I placed this question in StackOverflow and now I'm reposting it here since I just learned from this site. I am a cell biologist (postdoc) and amateur programming, looking to build an app for our students. As such, my knowledge of bioinformatics tools is limited.
Original question:
I'm building a database of chemical compounds. I need all the synonyms (IUPAC and common names) as well as safety data for each.
I'll be using the freely available data at PubChem (http://pubchem.ncbi.nlm.nih.gov/)
There's an easy way of querying each compound with simple HTTP gets. For example, to obtain glycerol data, the URL is:
http://pubchem.ncbi.nlm.nih.gov/summary/summary.cgi?cid=753
And the following URL would return an easy to parse format:
http://pubchem.ncbi.nlm.nih.gov/summary/summary.cgi?cid=753&disopt=DisplaySDF
but it will respond only very basic info, lacking safety data and only a few common names.

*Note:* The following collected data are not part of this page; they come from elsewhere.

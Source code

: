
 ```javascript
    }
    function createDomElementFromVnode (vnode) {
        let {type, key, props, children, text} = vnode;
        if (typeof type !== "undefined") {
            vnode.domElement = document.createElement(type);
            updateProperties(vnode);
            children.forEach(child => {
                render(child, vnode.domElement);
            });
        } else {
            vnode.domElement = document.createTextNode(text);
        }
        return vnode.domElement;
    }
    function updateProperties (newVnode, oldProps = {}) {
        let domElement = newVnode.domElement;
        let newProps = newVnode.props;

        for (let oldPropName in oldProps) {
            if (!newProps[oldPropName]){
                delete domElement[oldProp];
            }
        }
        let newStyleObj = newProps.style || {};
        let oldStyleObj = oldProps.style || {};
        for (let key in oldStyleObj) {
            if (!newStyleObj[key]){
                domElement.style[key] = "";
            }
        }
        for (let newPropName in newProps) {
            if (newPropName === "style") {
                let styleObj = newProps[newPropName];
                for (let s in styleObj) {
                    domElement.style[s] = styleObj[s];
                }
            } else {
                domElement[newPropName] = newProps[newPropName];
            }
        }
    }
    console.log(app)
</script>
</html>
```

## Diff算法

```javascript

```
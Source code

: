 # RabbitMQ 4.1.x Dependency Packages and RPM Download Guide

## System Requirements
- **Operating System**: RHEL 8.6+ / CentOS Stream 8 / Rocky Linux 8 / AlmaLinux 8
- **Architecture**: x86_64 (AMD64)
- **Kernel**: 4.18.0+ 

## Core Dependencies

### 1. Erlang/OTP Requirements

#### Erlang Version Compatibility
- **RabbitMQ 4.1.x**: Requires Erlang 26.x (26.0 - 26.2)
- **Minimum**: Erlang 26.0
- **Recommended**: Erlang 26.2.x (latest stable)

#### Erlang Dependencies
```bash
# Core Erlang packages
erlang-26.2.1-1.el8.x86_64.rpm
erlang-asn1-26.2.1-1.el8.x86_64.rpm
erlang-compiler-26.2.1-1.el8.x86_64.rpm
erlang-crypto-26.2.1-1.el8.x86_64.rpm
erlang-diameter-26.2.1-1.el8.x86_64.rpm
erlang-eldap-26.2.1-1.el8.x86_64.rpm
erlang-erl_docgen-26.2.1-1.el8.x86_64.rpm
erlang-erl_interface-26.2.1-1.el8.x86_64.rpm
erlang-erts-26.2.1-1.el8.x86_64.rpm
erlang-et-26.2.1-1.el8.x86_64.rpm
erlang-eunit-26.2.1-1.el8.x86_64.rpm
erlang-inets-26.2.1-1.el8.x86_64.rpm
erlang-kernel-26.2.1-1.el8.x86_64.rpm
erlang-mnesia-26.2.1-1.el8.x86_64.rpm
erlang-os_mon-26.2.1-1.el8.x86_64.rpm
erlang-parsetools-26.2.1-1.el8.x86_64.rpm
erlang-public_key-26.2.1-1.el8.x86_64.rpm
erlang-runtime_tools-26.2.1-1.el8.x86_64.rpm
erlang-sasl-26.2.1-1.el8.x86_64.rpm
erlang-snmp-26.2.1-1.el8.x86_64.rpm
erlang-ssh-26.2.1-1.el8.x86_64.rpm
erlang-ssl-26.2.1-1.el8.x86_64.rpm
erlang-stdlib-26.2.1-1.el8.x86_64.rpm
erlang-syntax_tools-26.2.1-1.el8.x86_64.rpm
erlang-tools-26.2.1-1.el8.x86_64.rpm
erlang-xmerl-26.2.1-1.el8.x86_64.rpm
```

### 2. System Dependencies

There is one public domain API for JAVA that seems a very complete, developed by a group at Scripps (citation). The code is here.
Unfortunately, this API is not very well documented and it's quite difficult to follow due to the complexity of the data involved. For what I gathered, pubchemdb is using the PubChem Power User Gateway (PUG) XML API
Has anyone used this API (or any other one available)? I would appreciate a short description or tutorial on how to start with it.
You can also post this question at this Q&A website: http://blueobelisk.shapado.com/ (PubChem developers tend to hang out there...)
@Egon thanks for the link. I had no idea about that site.